To do » Please reproduce the entries below exactly, omitting any images they contain.

Data excerpts:
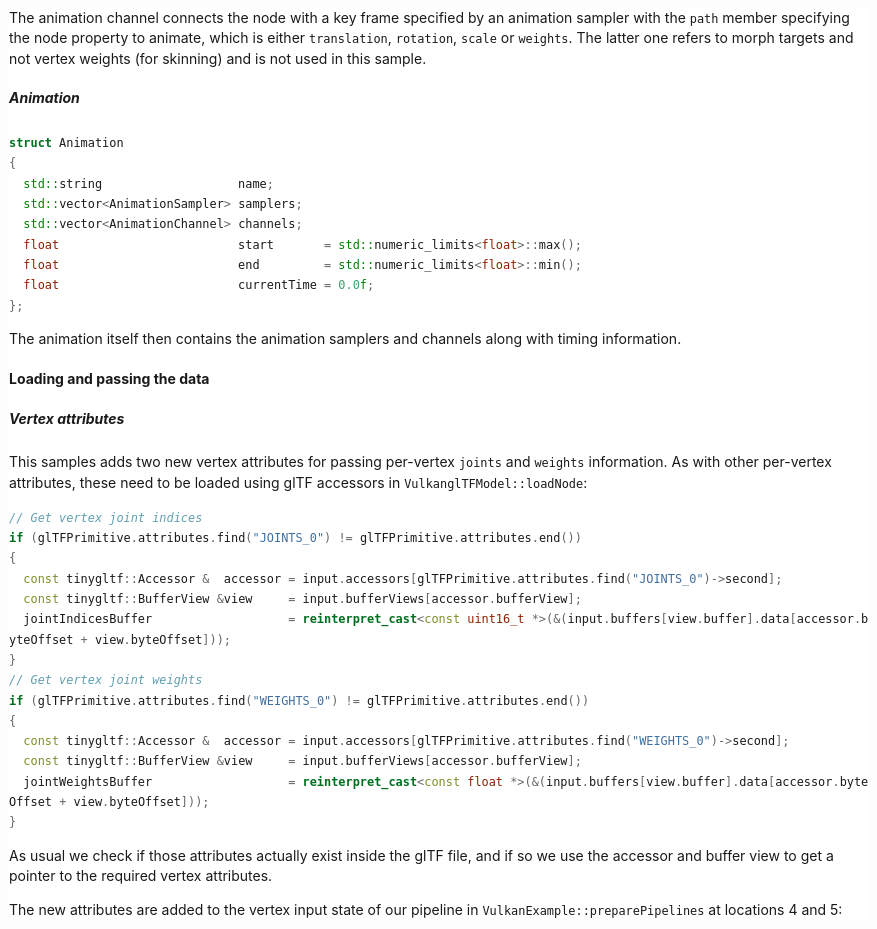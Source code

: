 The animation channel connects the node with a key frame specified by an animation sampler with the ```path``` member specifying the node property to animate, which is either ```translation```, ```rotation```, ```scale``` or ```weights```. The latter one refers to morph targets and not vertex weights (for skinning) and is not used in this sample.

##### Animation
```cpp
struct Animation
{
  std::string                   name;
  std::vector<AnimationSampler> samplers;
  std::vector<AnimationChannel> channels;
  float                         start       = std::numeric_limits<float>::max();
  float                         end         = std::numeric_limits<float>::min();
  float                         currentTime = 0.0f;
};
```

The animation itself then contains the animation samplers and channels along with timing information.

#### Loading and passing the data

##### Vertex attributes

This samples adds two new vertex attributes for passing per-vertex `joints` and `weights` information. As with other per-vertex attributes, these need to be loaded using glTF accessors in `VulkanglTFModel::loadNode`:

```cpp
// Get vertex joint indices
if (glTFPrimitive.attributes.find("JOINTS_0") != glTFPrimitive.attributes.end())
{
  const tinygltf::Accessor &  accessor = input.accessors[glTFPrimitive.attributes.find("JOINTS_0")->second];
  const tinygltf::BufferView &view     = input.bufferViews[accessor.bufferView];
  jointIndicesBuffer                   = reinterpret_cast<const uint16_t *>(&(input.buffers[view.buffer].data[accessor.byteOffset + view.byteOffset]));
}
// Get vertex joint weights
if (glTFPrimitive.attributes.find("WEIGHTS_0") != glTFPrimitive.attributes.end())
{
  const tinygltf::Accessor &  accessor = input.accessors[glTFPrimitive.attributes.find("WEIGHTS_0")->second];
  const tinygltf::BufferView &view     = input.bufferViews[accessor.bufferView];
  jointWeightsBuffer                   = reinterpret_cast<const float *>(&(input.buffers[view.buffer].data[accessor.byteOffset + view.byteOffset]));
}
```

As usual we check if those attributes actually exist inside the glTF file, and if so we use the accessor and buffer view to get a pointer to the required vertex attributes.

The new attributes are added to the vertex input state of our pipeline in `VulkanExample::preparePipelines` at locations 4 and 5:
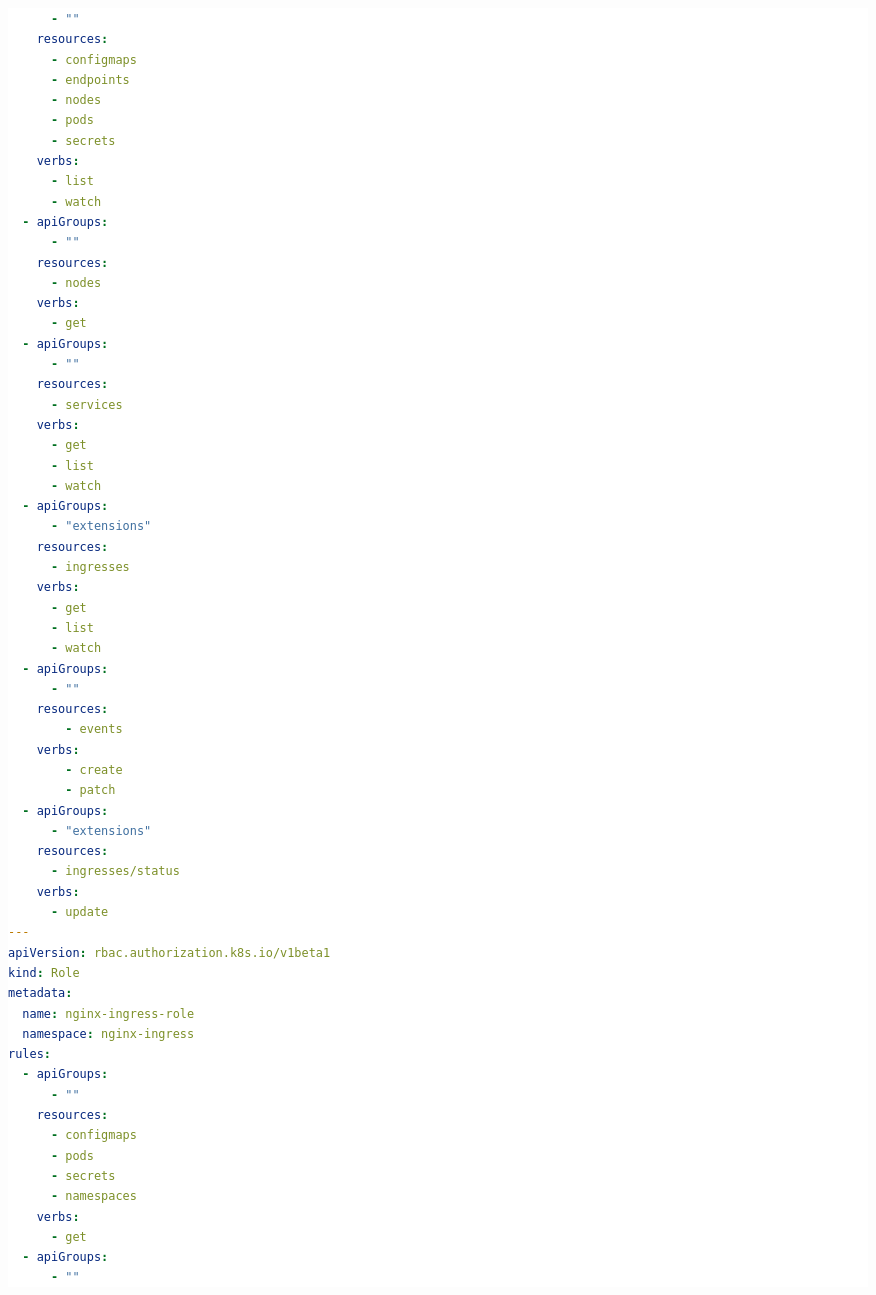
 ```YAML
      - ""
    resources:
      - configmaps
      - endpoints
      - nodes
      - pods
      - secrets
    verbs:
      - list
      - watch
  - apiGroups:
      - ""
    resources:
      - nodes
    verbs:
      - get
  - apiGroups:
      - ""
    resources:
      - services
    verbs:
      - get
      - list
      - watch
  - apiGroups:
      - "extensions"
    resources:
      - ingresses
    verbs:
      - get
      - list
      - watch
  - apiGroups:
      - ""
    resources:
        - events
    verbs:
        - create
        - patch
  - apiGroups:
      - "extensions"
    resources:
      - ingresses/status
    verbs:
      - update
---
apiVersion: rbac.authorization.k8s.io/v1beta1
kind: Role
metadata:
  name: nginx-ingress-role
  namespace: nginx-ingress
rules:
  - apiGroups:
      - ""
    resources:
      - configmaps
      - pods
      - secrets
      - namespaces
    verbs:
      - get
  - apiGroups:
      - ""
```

The answer »
Source code

: The animation channel connects the node with a key frame specified by an animation sampler with the ```path``` member specifying the node property to animate, which is either ```translation```, ```rotation```, ```scale``` or ```weights```. The latter one refers to morph targets and not vertex weights (for skinning) and is not used in this sample.

##### Animation
```cpp
struct Animation
{
  std::string                   name;
  std::vector<AnimationSampler> samplers;
  std::vector<AnimationChannel> channels;
  float                         start       = std::numeric_limits<float>::max();
  float                         end         = std::numeric_limits<float>::min();
  float                         currentTime = 0.0f;
};
```

The animation itself then contains the animation samplers and channels along with timing information.

#### Loading and passing the data

##### Vertex attributes

This samples adds two new vertex attributes for passing per-vertex `joints` and `weights` information. As with other per-vertex attributes, these need to be loaded using glTF accessors in `VulkanglTFModel::loadNode`:

```cpp
// Get vertex joint indices
if (glTFPrimitive.attributes.find("JOINTS_0") != glTFPrimitive.attributes.end())
{
  const tinygltf::Accessor &  accessor = input.accessors[glTFPrimitive.attributes.find("JOINTS_0")->second];
  const tinygltf::BufferView &view     = input.bufferViews[accessor.bufferView];
  jointIndicesBuffer                   = reinterpret_cast<const uint16_t *>(&(input.buffers[view.buffer].data[accessor.byteOffset + view.byteOffset]));
}
// Get vertex joint weights
if (glTFPrimitive.attributes.find("WEIGHTS_0") != glTFPrimitive.attributes.end())
{
  const tinygltf::Accessor &  accessor = input.accessors[glTFPrimitive.attributes.find("WEIGHTS_0")->second];
  const tinygltf::BufferView &view     = input.bufferViews[accessor.bufferView];
  jointWeightsBuffer                   = reinterpret_cast<const float *>(&(input.buffers[view.buffer].data[accessor.byteOffset + view.byteOffset]));
}
```

As usual we check if those attributes actually exist inside the glTF file, and if so we use the accessor and buffer view to get a pointer to the required vertex attributes.

The new attributes are added to the vertex input state of our pipeline in `VulkanExample::preparePipelines` at locations 4 and 5:
 ```YAML
      - ""
    resources:
      - configmaps
      - endpoints
      - nodes
      - pods
      - secrets
    verbs:
      - list
      - watch
  - apiGroups:
      - ""
    resources:
      - nodes
    verbs:
      - get
  - apiGroups:
      - ""
    resources:
      - services
    verbs:
      - get
      - list
      - watch
  - apiGroups:
      - "extensions"
    resources:
      - ingresses
    verbs:
      - get
      - list
      - watch
  - apiGroups:
      - ""
    resources:
        - events
    verbs:
        - create
        - patch
  - apiGroups:
      - "extensions"
    resources:
      - ingresses/status
    verbs:
      - update
---
apiVersion: rbac.authorization.k8s.io/v1beta1
kind: Role
metadata:
  name: nginx-ingress-role
  namespace: nginx-ingress
rules:
  - apiGroups:
      - ""
    resources:
      - configmaps
      - pods
      - secrets
      - namespaces
    verbs:
      - get
  - apiGroups:
      - ""
```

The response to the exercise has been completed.